A lo largo de los más de 50 poemas
que lo componen, Gloria Álvarez teje una red de imágenes que es de alcance tan
privado como universal. Sea sobre el amor, el miedo, la tristeza y la excitación
sensual, e incluso de todo ello a la vez, su pluma recoge, sin derramar ni un
solo matiz, las complejidades de la emoción humana. Aunque de entre su
multiplicidad de voces, la que campea por encima de las demás es la celebración
de lo corpóreo, un festival semántico de la carne como acontecimiento político,
de rebeldía e insurrección gramática. En A Tito Monterroso, esta
fijación de los sentidos se entremezcla con un diálogo intertextual,
particularmente, con el autor del famoso dinosaurio microficcional: /Cuando llegaste/ lo primero que se te
ocurrió/fue que la cama//era demasiado pequeña para tres. /Sin embargo, /nos
acostamos e hicimos el amor. /Por la mañana/lo primero que vi/—¿no vi? —/fue
que el dinosaurio al fin/ (se había marchado.
Siguiendo la estela de su
fascinación por los cuerpos, se llega al núcleo de su poesía; un corazón
femenino que bombea sangre en forma de palabras hacia todas sus emociones. Un
corazón herido, pero blindado frente al mundo agresor, con la pluma en ristre,
con las metáforas a flor de piel. Puede leerse, como resultado de esta
combinación, el orgullo, la sensibilidad y la feminidad que transmite Heráldica,
una autogenealogía en la que explora las raíces resistentes y minerales de
su familia; un cuadro matriarcal compuesto por mujeres que, de una u otra
manera, desde sus respectivas trincheras existenciales, supieron vencer a la
vida, antes de ser vencidas por la muerte.

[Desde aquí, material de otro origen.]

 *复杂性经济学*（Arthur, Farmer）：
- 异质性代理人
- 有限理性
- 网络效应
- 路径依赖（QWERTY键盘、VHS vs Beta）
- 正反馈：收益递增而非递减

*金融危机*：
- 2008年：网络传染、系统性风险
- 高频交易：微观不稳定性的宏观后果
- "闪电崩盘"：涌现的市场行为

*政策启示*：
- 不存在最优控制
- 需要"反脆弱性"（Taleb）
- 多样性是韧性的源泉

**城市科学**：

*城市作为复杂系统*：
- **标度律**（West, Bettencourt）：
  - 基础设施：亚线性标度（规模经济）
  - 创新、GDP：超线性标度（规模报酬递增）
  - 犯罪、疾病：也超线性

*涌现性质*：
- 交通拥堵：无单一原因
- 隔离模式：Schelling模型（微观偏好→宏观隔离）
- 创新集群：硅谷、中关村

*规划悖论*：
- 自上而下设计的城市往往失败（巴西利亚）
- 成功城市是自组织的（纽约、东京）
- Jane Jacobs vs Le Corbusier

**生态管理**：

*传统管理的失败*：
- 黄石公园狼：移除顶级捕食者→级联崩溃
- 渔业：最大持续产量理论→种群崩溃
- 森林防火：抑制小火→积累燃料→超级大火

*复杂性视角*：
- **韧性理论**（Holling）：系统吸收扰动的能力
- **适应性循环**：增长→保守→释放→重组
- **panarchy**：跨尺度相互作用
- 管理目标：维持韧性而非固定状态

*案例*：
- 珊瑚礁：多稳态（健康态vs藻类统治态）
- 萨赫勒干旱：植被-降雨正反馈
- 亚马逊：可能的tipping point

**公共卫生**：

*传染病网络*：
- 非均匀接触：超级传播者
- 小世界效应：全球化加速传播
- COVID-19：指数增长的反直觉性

Un análisis comparativo rápido
revela la influencia de Alejandra Pizarnik, en tanto a la circunstancia de ser
mujer como una tragedia de la se cura con versos, con la abertura en canal del
cuerpo y el alma misma, y su respectivo derrame sobre la página en blanco. Eso
en cuanto a los temas acariciados; la morfología de la caricia responde más a
los laberintos verbales de Blanca Varela, la forma en que se interpersonaliza
desde una monolítica por duradera pero dinámica por flexible primera persona.
Visto isométricamente, el universo imaginario y simbólico de Gloria responde a la permanente necesidad de gritar lo que ha permanecido en los límites del susurro por demasiado tiempo. Un grito breve, fragmentado, pasadizo, pero a la vez permanente, perpetuo. En suma, una constelación de palabras que dejan su huella impresa sobre la textura de la identidad, a través del tiempo que nos quede, hasta que regresemos a ese silencio largo en el que no existen ni nuestras voces ni las de los otros.